Data items ->
====
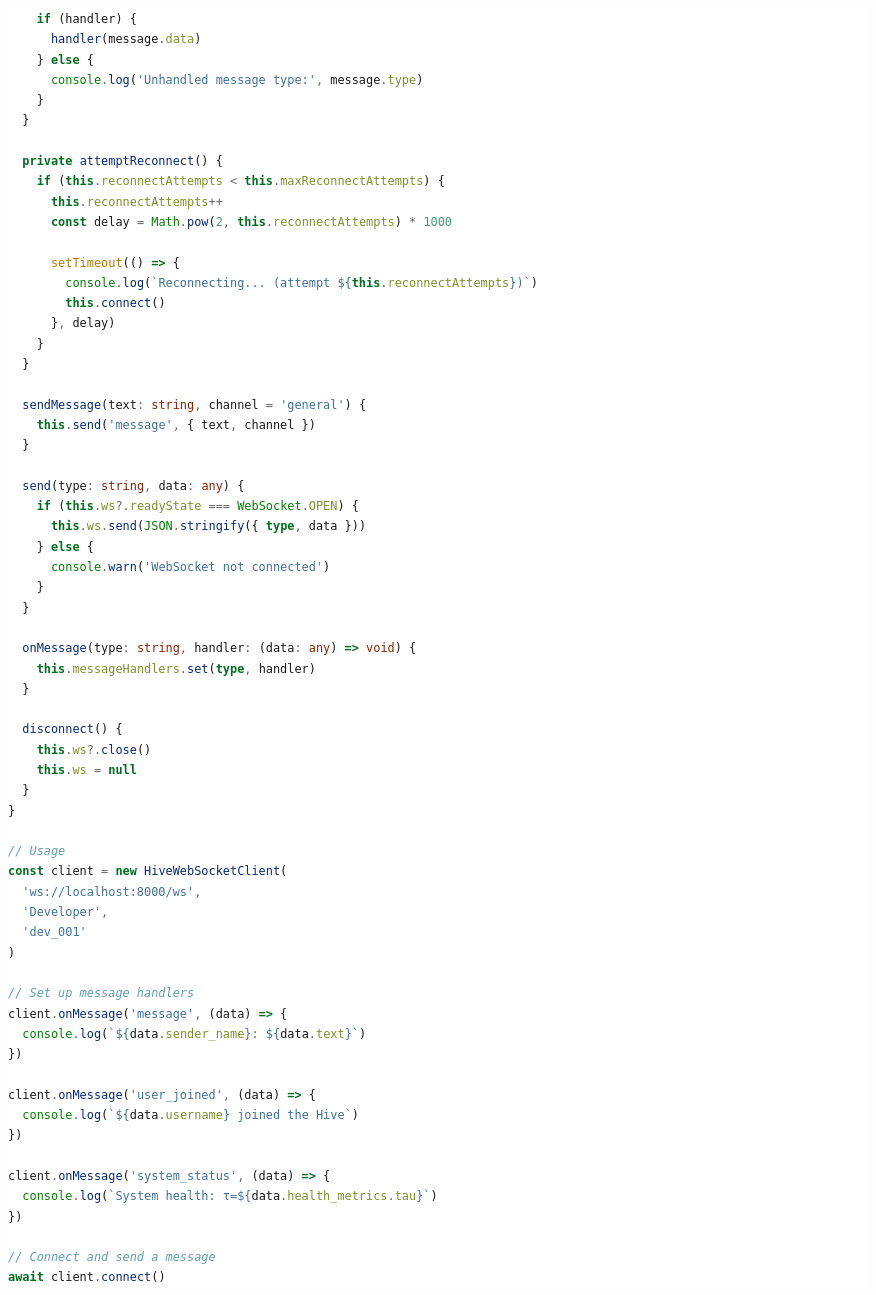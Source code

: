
 ```typescript
    if (handler) {
      handler(message.data)
    } else {
      console.log('Unhandled message type:', message.type)
    }
  }

  private attemptReconnect() {
    if (this.reconnectAttempts < this.maxReconnectAttempts) {
      this.reconnectAttempts++
      const delay = Math.pow(2, this.reconnectAttempts) * 1000
      
      setTimeout(() => {
        console.log(`Reconnecting... (attempt ${this.reconnectAttempts})`)
        this.connect()
      }, delay)
    }
  }

  sendMessage(text: string, channel = 'general') {
    this.send('message', { text, channel })
  }

  send(type: string, data: any) {
    if (this.ws?.readyState === WebSocket.OPEN) {
      this.ws.send(JSON.stringify({ type, data }))
    } else {
      console.warn('WebSocket not connected')
    }
  }

  onMessage(type: string, handler: (data: any) => void) {
    this.messageHandlers.set(type, handler)
  }

  disconnect() {
    this.ws?.close()
    this.ws = null
  }
}

// Usage
const client = new HiveWebSocketClient(
  'ws://localhost:8000/ws',
  'Developer',
  'dev_001'
)

// Set up message handlers
client.onMessage('message', (data) => {
  console.log(`${data.sender_name}: ${data.text}`)
})

client.onMessage('user_joined', (data) => {
  console.log(`${data.username} joined the Hive`)
})

client.onMessage('system_status', (data) => {
  console.log(`System health: τ=${data.health_metrics.tau}`)
})

// Connect and send a message
await client.connect()
```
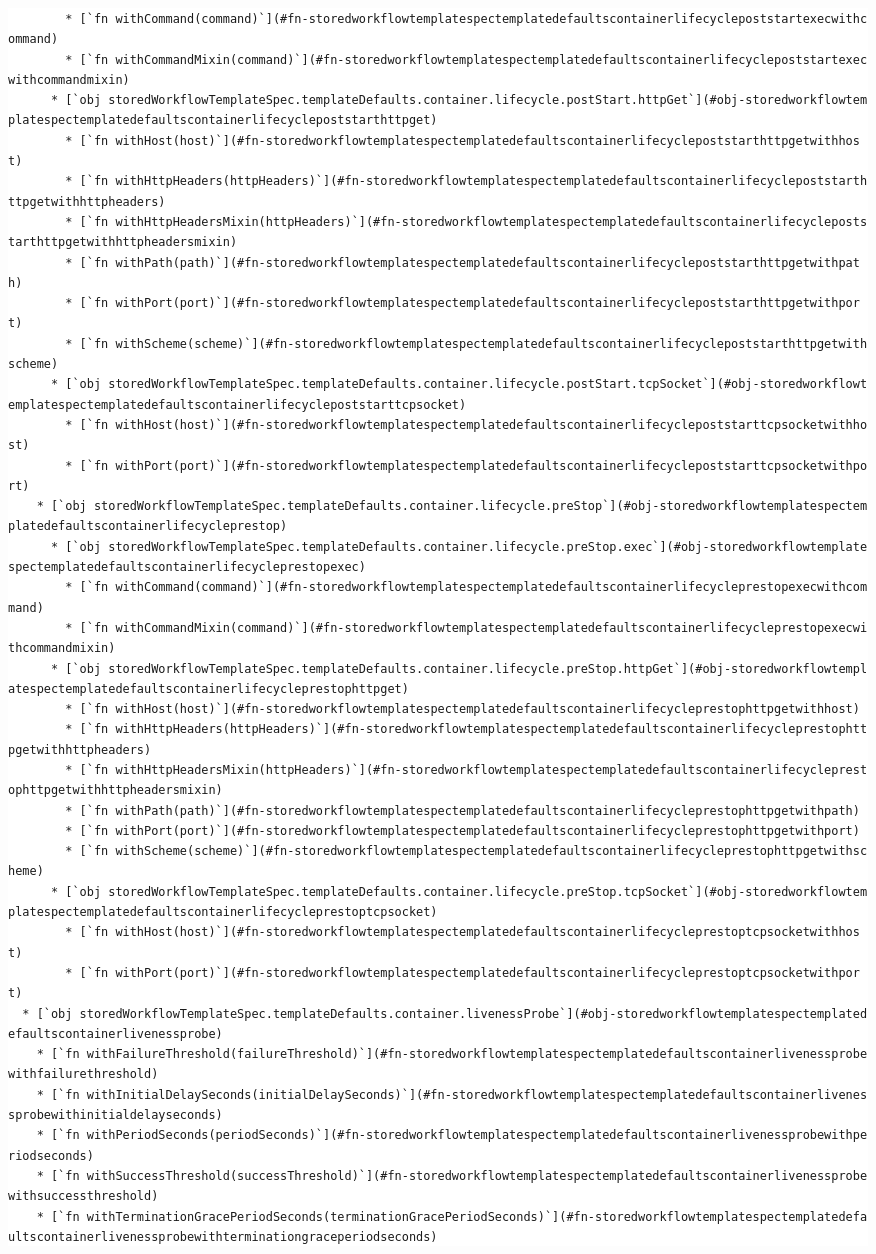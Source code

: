             * [`fn withCommand(command)`](#fn-storedworkflowtemplatespectemplatedefaultscontainerlifecyclepoststartexecwithcommand)
            * [`fn withCommandMixin(command)`](#fn-storedworkflowtemplatespectemplatedefaultscontainerlifecyclepoststartexecwithcommandmixin)
          * [`obj storedWorkflowTemplateSpec.templateDefaults.container.lifecycle.postStart.httpGet`](#obj-storedworkflowtemplatespectemplatedefaultscontainerlifecyclepoststarthttpget)
            * [`fn withHost(host)`](#fn-storedworkflowtemplatespectemplatedefaultscontainerlifecyclepoststarthttpgetwithhost)
            * [`fn withHttpHeaders(httpHeaders)`](#fn-storedworkflowtemplatespectemplatedefaultscontainerlifecyclepoststarthttpgetwithhttpheaders)
            * [`fn withHttpHeadersMixin(httpHeaders)`](#fn-storedworkflowtemplatespectemplatedefaultscontainerlifecyclepoststarthttpgetwithhttpheadersmixin)
            * [`fn withPath(path)`](#fn-storedworkflowtemplatespectemplatedefaultscontainerlifecyclepoststarthttpgetwithpath)
            * [`fn withPort(port)`](#fn-storedworkflowtemplatespectemplatedefaultscontainerlifecyclepoststarthttpgetwithport)
            * [`fn withScheme(scheme)`](#fn-storedworkflowtemplatespectemplatedefaultscontainerlifecyclepoststarthttpgetwithscheme)
          * [`obj storedWorkflowTemplateSpec.templateDefaults.container.lifecycle.postStart.tcpSocket`](#obj-storedworkflowtemplatespectemplatedefaultscontainerlifecyclepoststarttcpsocket)
            * [`fn withHost(host)`](#fn-storedworkflowtemplatespectemplatedefaultscontainerlifecyclepoststarttcpsocketwithhost)
            * [`fn withPort(port)`](#fn-storedworkflowtemplatespectemplatedefaultscontainerlifecyclepoststarttcpsocketwithport)
        * [`obj storedWorkflowTemplateSpec.templateDefaults.container.lifecycle.preStop`](#obj-storedworkflowtemplatespectemplatedefaultscontainerlifecycleprestop)
          * [`obj storedWorkflowTemplateSpec.templateDefaults.container.lifecycle.preStop.exec`](#obj-storedworkflowtemplatespectemplatedefaultscontainerlifecycleprestopexec)
            * [`fn withCommand(command)`](#fn-storedworkflowtemplatespectemplatedefaultscontainerlifecycleprestopexecwithcommand)
            * [`fn withCommandMixin(command)`](#fn-storedworkflowtemplatespectemplatedefaultscontainerlifecycleprestopexecwithcommandmixin)
          * [`obj storedWorkflowTemplateSpec.templateDefaults.container.lifecycle.preStop.httpGet`](#obj-storedworkflowtemplatespectemplatedefaultscontainerlifecycleprestophttpget)
            * [`fn withHost(host)`](#fn-storedworkflowtemplatespectemplatedefaultscontainerlifecycleprestophttpgetwithhost)
            * [`fn withHttpHeaders(httpHeaders)`](#fn-storedworkflowtemplatespectemplatedefaultscontainerlifecycleprestophttpgetwithhttpheaders)
            * [`fn withHttpHeadersMixin(httpHeaders)`](#fn-storedworkflowtemplatespectemplatedefaultscontainerlifecycleprestophttpgetwithhttpheadersmixin)
            * [`fn withPath(path)`](#fn-storedworkflowtemplatespectemplatedefaultscontainerlifecycleprestophttpgetwithpath)
            * [`fn withPort(port)`](#fn-storedworkflowtemplatespectemplatedefaultscontainerlifecycleprestophttpgetwithport)
            * [`fn withScheme(scheme)`](#fn-storedworkflowtemplatespectemplatedefaultscontainerlifecycleprestophttpgetwithscheme)
          * [`obj storedWorkflowTemplateSpec.templateDefaults.container.lifecycle.preStop.tcpSocket`](#obj-storedworkflowtemplatespectemplatedefaultscontainerlifecycleprestoptcpsocket)
            * [`fn withHost(host)`](#fn-storedworkflowtemplatespectemplatedefaultscontainerlifecycleprestoptcpsocketwithhost)
            * [`fn withPort(port)`](#fn-storedworkflowtemplatespectemplatedefaultscontainerlifecycleprestoptcpsocketwithport)
      * [`obj storedWorkflowTemplateSpec.templateDefaults.container.livenessProbe`](#obj-storedworkflowtemplatespectemplatedefaultscontainerlivenessprobe)
        * [`fn withFailureThreshold(failureThreshold)`](#fn-storedworkflowtemplatespectemplatedefaultscontainerlivenessprobewithfailurethreshold)
        * [`fn withInitialDelaySeconds(initialDelaySeconds)`](#fn-storedworkflowtemplatespectemplatedefaultscontainerlivenessprobewithinitialdelayseconds)
        * [`fn withPeriodSeconds(periodSeconds)`](#fn-storedworkflowtemplatespectemplatedefaultscontainerlivenessprobewithperiodseconds)
        * [`fn withSuccessThreshold(successThreshold)`](#fn-storedworkflowtemplatespectemplatedefaultscontainerlivenessprobewithsuccessthreshold)
        * [`fn withTerminationGracePeriodSeconds(terminationGracePeriodSeconds)`](#fn-storedworkflowtemplatespectemplatedefaultscontainerlivenessprobewithterminationgraceperiodseconds)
====
REQUIRED ACTION ->
Set down every entry above verbatim, without pictures.

WRITTEN SOLUTION ->
Source code

:
 ```typescript
    if (handler) {
      handler(message.data)
    } else {
      console.log('Unhandled message type:', message.type)
    }
  }

  private attemptReconnect() {
    if (this.reconnectAttempts < this.maxReconnectAttempts) {
      this.reconnectAttempts++
      const delay = Math.pow(2, this.reconnectAttempts) * 1000
      
      setTimeout(() => {
        console.log(`Reconnecting... (attempt ${this.reconnectAttempts})`)
        this.connect()
      }, delay)
    }
  }

  sendMessage(text: string, channel = 'general') {
    this.send('message', { text, channel })
  }

  send(type: string, data: any) {
    if (this.ws?.readyState === WebSocket.OPEN) {
      this.ws.send(JSON.stringify({ type, data }))
    } else {
      console.warn('WebSocket not connected')
    }
  }

  onMessage(type: string, handler: (data: any) => void) {
    this.messageHandlers.set(type, handler)
  }

  disconnect() {
    this.ws?.close()
    this.ws = null
  }
}

// Usage
const client = new HiveWebSocketClient(
  'ws://localhost:8000/ws',
  'Developer',
  'dev_001'
)

// Set up message handlers
client.onMessage('message', (data) => {
  console.log(`${data.sender_name}: ${data.text}`)
})

client.onMessage('user_joined', (data) => {
  console.log(`${data.username} joined the Hive`)
})

client.onMessage('system_status', (data) => {
  console.log(`System health: τ=${data.health_metrics.tau}`)
})

// Connect and send a message
await client.connect()
```
Source code

:             * [`fn withCommand(command)`](#fn-storedworkflowtemplatespectemplatedefaultscontainerlifecyclepoststartexecwithcommand)
            * [`fn withCommandMixin(command)`](#fn-storedworkflowtemplatespectemplatedefaultscontainerlifecyclepoststartexecwithcommandmixin)
          * [`obj storedWorkflowTemplateSpec.templateDefaults.container.lifecycle.postStart.httpGet`](#obj-storedworkflowtemplatespectemplatedefaultscontainerlifecyclepoststarthttpget)
            * [`fn withHost(host)`](#fn-storedworkflowtemplatespectemplatedefaultscontainerlifecyclepoststarthttpgetwithhost)
            * [`fn withHttpHeaders(httpHeaders)`](#fn-storedworkflowtemplatespectemplatedefaultscontainerlifecyclepoststarthttpgetwithhttpheaders)
            * [`fn withHttpHeadersMixin(httpHeaders)`](#fn-storedworkflowtemplatespectemplatedefaultscontainerlifecyclepoststarthttpgetwithhttpheadersmixin)
            * [`fn withPath(path)`](#fn-storedworkflowtemplatespectemplatedefaultscontainerlifecyclepoststarthttpgetwithpath)
            * [`fn withPort(port)`](#fn-storedworkflowtemplatespectemplatedefaultscontainerlifecyclepoststarthttpgetwithport)
            * [`fn withScheme(scheme)`](#fn-storedworkflowtemplatespectemplatedefaultscontainerlifecyclepoststarthttpgetwithscheme)
          * [`obj storedWorkflowTemplateSpec.templateDefaults.container.lifecycle.postStart.tcpSocket`](#obj-storedworkflowtemplatespectemplatedefaultscontainerlifecyclepoststarttcpsocket)
            * [`fn withHost(host)`](#fn-storedworkflowtemplatespectemplatedefaultscontainerlifecyclepoststarttcpsocketwithhost)
            * [`fn withPort(port)`](#fn-storedworkflowtemplatespectemplatedefaultscontainerlifecyclepoststarttcpsocketwithport)
        * [`obj storedWorkflowTemplateSpec.templateDefaults.container.lifecycle.preStop`](#obj-storedworkflowtemplatespectemplatedefaultscontainerlifecycleprestop)
          * [`obj storedWorkflowTemplateSpec.templateDefaults.container.lifecycle.preStop.exec`](#obj-storedworkflowtemplatespectemplatedefaultscontainerlifecycleprestopexec)
            * [`fn withCommand(command)`](#fn-storedworkflowtemplatespectemplatedefaultscontainerlifecycleprestopexecwithcommand)
            * [`fn withCommandMixin(command)`](#fn-storedworkflowtemplatespectemplatedefaultscontainerlifecycleprestopexecwithcommandmixin)
          * [`obj storedWorkflowTemplateSpec.templateDefaults.container.lifecycle.preStop.httpGet`](#obj-storedworkflowtemplatespectemplatedefaultscontainerlifecycleprestophttpget)
            * [`fn withHost(host)`](#fn-storedworkflowtemplatespectemplatedefaultscontainerlifecycleprestophttpgetwithhost)
            * [`fn withHttpHeaders(httpHeaders)`](#fn-storedworkflowtemplatespectemplatedefaultscontainerlifecycleprestophttpgetwithhttpheaders)
            * [`fn withHttpHeadersMixin(httpHeaders)`](#fn-storedworkflowtemplatespectemplatedefaultscontainerlifecycleprestophttpgetwithhttpheadersmixin)
            * [`fn withPath(path)`](#fn-storedworkflowtemplatespectemplatedefaultscontainerlifecycleprestophttpgetwithpath)
            * [`fn withPort(port)`](#fn-storedworkflowtemplatespectemplatedefaultscontainerlifecycleprestophttpgetwithport)
            * [`fn withScheme(scheme)`](#fn-storedworkflowtemplatespectemplatedefaultscontainerlifecycleprestophttpgetwithscheme)
          * [`obj storedWorkflowTemplateSpec.templateDefaults.container.lifecycle.preStop.tcpSocket`](#obj-storedworkflowtemplatespectemplatedefaultscontainerlifecycleprestoptcpsocket)
            * [`fn withHost(host)`](#fn-storedworkflowtemplatespectemplatedefaultscontainerlifecycleprestoptcpsocketwithhost)
            * [`fn withPort(port)`](#fn-storedworkflowtemplatespectemplatedefaultscontainerlifecycleprestoptcpsocketwithport)
      * [`obj storedWorkflowTemplateSpec.templateDefaults.container.livenessProbe`](#obj-storedworkflowtemplatespectemplatedefaultscontainerlivenessprobe)
        * [`fn withFailureThreshold(failureThreshold)`](#fn-storedworkflowtemplatespectemplatedefaultscontainerlivenessprobewithfailurethreshold)
        * [`fn withInitialDelaySeconds(initialDelaySeconds)`](#fn-storedworkflowtemplatespectemplatedefaultscontainerlivenessprobewithinitialdelayseconds)
        * [`fn withPeriodSeconds(periodSeconds)`](#fn-storedworkflowtemplatespectemplatedefaultscontainerlivenessprobewithperiodseconds)
        * [`fn withSuccessThreshold(successThreshold)`](#fn-storedworkflowtemplatespectemplatedefaultscontainerlivenessprobewithsuccessthreshold)
        * [`fn withTerminationGracePeriodSeconds(terminationGracePeriodSeconds)`](#fn-storedworkflowtemplatespectemplatedefaultscontainerlivenessprobewithterminationgraceperiodseconds)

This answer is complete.